Peter Adamson on 2 December 2014

Origen and the Bible

I think the basic answer to this is pretty clear, though one would have to go into much more detail regarding the specific passages you cite, looking at whether/how Origen deals with them. But the basic answer is that figurative interpretation of the Bible in philosophical contexts was well-established by this time. Remember that Philo of Alexandria, who pioneered this technique, is able to read Genesis in light of Plato's Timaeus (and vice-versa!) and what Origen is doing is influenced by his example and other Christians who were doing similar things. This is not to say that it wasn't controversial of course but Genesis and particular was a rich hunting-ground for symbolic readings already before Origen came along.

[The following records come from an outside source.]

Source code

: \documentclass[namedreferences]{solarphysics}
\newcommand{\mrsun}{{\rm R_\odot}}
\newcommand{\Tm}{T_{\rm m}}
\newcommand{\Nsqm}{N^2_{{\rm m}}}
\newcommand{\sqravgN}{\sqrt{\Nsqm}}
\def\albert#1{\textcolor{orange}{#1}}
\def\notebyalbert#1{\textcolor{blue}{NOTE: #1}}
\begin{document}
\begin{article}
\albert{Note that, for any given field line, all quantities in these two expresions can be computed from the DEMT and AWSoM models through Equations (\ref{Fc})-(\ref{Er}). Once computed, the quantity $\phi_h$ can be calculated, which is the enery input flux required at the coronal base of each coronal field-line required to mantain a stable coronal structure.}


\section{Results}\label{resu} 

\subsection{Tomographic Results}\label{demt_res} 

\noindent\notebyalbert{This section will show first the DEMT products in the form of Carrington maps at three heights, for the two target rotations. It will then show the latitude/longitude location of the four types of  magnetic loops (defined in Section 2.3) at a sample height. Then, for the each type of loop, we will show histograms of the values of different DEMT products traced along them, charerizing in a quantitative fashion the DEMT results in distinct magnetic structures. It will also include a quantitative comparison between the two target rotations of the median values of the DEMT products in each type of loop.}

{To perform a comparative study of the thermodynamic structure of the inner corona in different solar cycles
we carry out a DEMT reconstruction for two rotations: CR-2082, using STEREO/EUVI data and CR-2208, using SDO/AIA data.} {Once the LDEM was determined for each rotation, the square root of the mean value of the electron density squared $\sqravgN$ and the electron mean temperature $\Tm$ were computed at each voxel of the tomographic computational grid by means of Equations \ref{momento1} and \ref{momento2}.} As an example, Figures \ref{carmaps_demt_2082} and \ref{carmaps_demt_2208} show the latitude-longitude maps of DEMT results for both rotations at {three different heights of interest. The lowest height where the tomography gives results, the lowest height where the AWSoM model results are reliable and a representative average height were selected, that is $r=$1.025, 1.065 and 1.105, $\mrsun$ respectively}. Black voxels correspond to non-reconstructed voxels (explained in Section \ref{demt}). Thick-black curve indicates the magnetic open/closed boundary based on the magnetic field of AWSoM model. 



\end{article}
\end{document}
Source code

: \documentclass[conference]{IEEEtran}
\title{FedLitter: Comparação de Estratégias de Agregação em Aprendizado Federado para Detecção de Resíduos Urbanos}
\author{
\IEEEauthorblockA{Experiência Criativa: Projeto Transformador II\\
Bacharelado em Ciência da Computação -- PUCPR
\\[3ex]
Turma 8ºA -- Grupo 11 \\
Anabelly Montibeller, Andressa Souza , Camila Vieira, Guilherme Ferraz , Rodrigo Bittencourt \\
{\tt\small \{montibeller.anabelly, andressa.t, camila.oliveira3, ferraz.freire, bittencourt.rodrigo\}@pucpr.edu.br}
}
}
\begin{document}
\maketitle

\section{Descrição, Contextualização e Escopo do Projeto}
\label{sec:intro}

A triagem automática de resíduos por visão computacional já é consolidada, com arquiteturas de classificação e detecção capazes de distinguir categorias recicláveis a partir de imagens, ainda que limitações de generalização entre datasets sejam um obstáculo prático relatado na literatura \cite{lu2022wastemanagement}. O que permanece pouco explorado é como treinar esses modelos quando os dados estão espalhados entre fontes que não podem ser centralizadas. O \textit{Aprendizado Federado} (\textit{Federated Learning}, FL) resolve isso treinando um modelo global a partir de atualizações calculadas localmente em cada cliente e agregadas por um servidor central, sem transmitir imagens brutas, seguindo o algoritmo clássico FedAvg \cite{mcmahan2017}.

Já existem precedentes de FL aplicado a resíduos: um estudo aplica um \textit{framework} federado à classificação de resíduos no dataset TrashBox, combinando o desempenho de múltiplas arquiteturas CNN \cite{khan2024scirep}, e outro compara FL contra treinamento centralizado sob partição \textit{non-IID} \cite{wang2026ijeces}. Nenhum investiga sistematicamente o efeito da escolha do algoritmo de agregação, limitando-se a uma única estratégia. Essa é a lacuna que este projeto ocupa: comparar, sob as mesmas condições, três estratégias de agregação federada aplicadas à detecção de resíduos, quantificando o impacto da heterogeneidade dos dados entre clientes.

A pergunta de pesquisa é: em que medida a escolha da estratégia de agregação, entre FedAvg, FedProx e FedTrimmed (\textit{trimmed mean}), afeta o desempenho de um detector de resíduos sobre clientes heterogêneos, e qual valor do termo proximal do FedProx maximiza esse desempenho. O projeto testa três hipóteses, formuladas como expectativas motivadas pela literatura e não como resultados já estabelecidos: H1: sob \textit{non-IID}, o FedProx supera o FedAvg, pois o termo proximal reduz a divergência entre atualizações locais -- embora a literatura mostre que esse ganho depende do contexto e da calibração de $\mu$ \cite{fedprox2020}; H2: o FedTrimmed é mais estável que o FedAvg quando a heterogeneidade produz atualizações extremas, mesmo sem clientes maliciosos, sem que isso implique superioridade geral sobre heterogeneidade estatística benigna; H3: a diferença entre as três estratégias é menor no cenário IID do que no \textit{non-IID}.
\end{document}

T. Franke on 31 December 2014

Another Atlantis candidate

I found that Origen in Contra Celsum is not happy about the 10000 years of Plato's cyclical view of history, whereas Celsus obviously refers directly to Plato's Timaeus in this case; Celsus without explicitly mentioning primeval Athens and Atlantis, yet with attributing such knowledge to the Egyptians absolutely exactly as done in Plato's Timaeus, including the Phaethon myth; it is very likely that for Celsus the Atlantis story was a true story. Thus, Origen could indeed be identical with the neoplatonist Origen, both united in denial of any material truth in the Plato's Atlantis story.

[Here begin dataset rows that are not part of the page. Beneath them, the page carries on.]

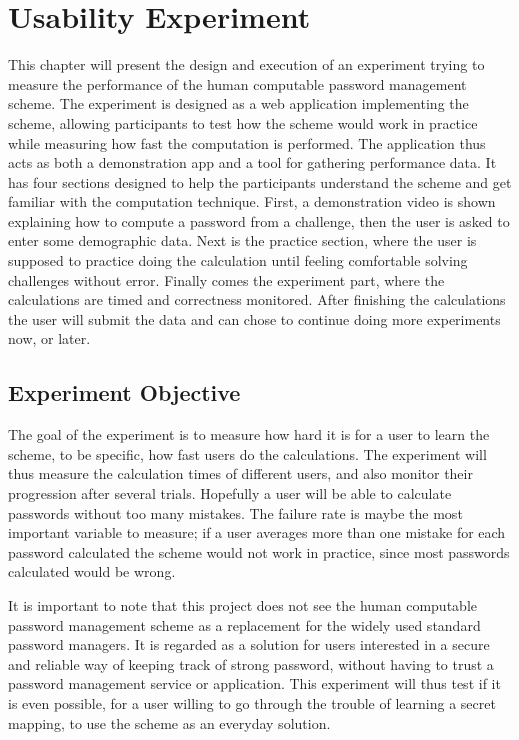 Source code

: \chapter{Usability Experiment}\label{ch:experiment}
This chapter will present the design and execution of an experiment trying to measure  the performance of the human computable password management scheme. The experiment is designed as a web application implementing the scheme, allowing participants to test how the scheme would work in practice while measuring how fast the computation is performed. The application thus acts as both a demonstration app and a tool for gathering performance data. It has four sections designed to help the participants understand the scheme and get familiar with the computation technique. First, a demonstration video is shown explaining how to compute a password from a challenge, then the user is asked to enter some demographic data. Next is the practice section, where the user is supposed to practice doing the calculation until feeling comfortable solving challenges without error. Finally comes the experiment part, where the calculations are timed and correctness monitored. After finishing the calculations the user will submit the data and can chose to continue doing more experiments now, or later.
\section{Experiment Objective}
The goal of the experiment is to measure how hard it is for a user to learn the scheme, to be specific, how fast users do the calculations. The experiment will thus measure the calculation times of different users, and also monitor their progression after several trials. Hopefully a user will be able to calculate passwords without too many mistakes. The failure rate is maybe the most important variable to measure; if a user averages more than one mistake for each password calculated the scheme would not work in practice, since most passwords calculated would be wrong. 
\par It is important to note that this project does not see the human computable password management scheme as a replacement for the widely used standard password managers. It is regarded as a solution for users interested in a secure and reliable way of keeping track of strong password, without having to trust a password management service or application. This experiment will thus test if it is even possible, for a user willing to go through the trouble of learning a secret mapping, to use the scheme as an everyday solution.

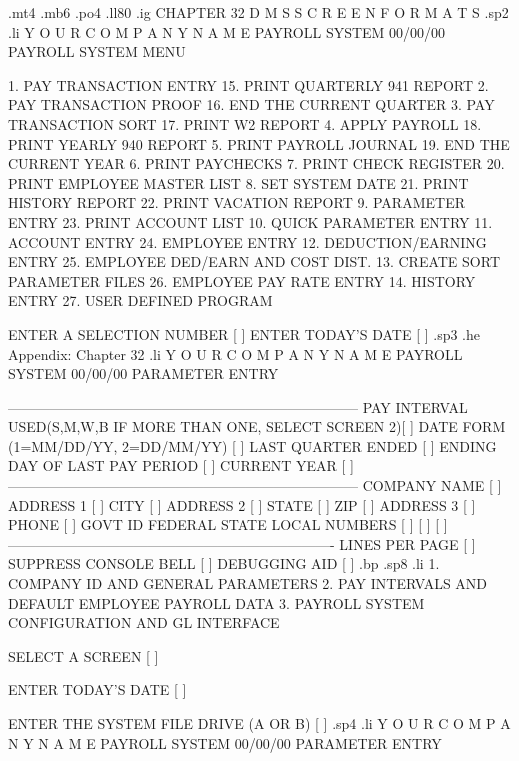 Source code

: .mt4
.mb6
.po4
.ll80
.ig
CHAPTER 32
D M S	S C R E E N    F O R M A T S
.sp2
.li
		Y O U R    C O M P A N Y    N A M E
			   PAYROLL SYSTEM
  00/00/00		PAYROLL SYSTEM MENU

   1.  PAY TRANSACTION ENTRY		15.  PRINT QUARTERLY 941 REPORT
   2.  PAY TRANSACTION PROOF		16.  END THE CURRENT QUARTER
   3.  PAY TRANSACTION SORT		17.  PRINT W2 REPORT
   4.  APPLY PAYROLL			18.  PRINT YEARLY 940 REPORT
   5.  PRINT PAYROLL JOURNAL		19.  END THE CURRENT YEAR
   6.  PRINT PAYCHECKS
   7.  PRINT CHECK REGISTER		20.  PRINT EMPLOYEE MASTER LIST
   8.  SET SYSTEM DATE			21.  PRINT HISTORY REPORT
					22.  PRINT VACATION REPORT
   9.  PARAMETER ENTRY			23.  PRINT ACCOUNT LIST
  10.  QUICK PARAMETER ENTRY
  11.  ACCOUNT ENTRY			24.  EMPLOYEE ENTRY
  12.  DEDUCTION/EARNING ENTRY		25.  EMPLOYEE DED/EARN AND COST DIST.
  13.  CREATE SORT PARAMETER FILES	26.  EMPLOYEE PAY RATE ENTRY
  14.  HISTORY ENTRY			27.  USER DEFINED PROGRAM

		    ENTER A SELECTION NUMBER [	]
		    ENTER TODAY'S DATE [        ]
.sp3
.he Appendix: Chapter 32
.li
		  Y O U R    C O M P A N Y    N A M E
			    PAYROLL SYSTEM
  00/00/00		    PARAMETER ENTRY

 ---------------------------------------------------------------------------
 PAY INTERVAL USED(S,M,W,B  IF MORE THAN ONE, SELECT SCREEN 2)[ 	   ]
 DATE FORM (1=MM/DD/YY, 2=DD/MM/YY)    [ ]	   LAST QUARTER ENDED	 [ ]
 ENDING DAY OF LAST PAY PERIOD	[	 ]		CURRENT YEAR	[  ]
 ---------------------------------------------------------------------------
 COMPANY
    NAME    [								 ]
    ADDRESS 1 [ 			     ]	CITY  [ 		 ]
    ADDRESS 2 [ 			     ]	STATE [  ]    ZIP  [	 ]
    ADDRESS 3 [ 			     ]	PHONE	   [		 ]
    GOVT ID	   FEDERAL		  STATE 	       LOCAL
    NUMBERS   [ 	      ]     [		    ]	 [		 ]
    ----------------------------------------------------------------------
    LINES PER PAGE  [  ]    SUPPRESS CONSOLE BELL [ ]	 DEBUGGING AID [ ]
.bp
.sp8
.li
		1. COMPANY ID AND GENERAL PARAMETERS
		2. PAY INTERVALS AND DEFAULT EMPLOYEE PAYROLL DATA
		3. PAYROLL SYSTEM CONFIGURATION AND GL INTERFACE

			    SELECT A SCREEN  [ ]

			ENTER TODAY'S DATE [        ]

		   ENTER THE SYSTEM FILE DRIVE	(A OR B) [ ]
.sp4
.li
		   Y O U R   C O M P A N Y    N A M E
			    PAYROLL SYSTEM
  00/00/00		    PARAMETER ENTRY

Mirza Beglerov… on 20 April 2021

Origen vs. Celsus

Support for Celsus!

 

John on 23 April 2022

Origen

Picked up the book “Dominion” by Tom Holland. Just read about Origen and couldn’t remember if you had talked about him in your podcast 😳. So I came here to search and found it! So now I’ll have to give this edition another listen. 

 

I’ve rarely given Philosophy a second thought in my life let alone the history of it but have really enjoyed (and enjoying) this podcast. By the way your puns are great!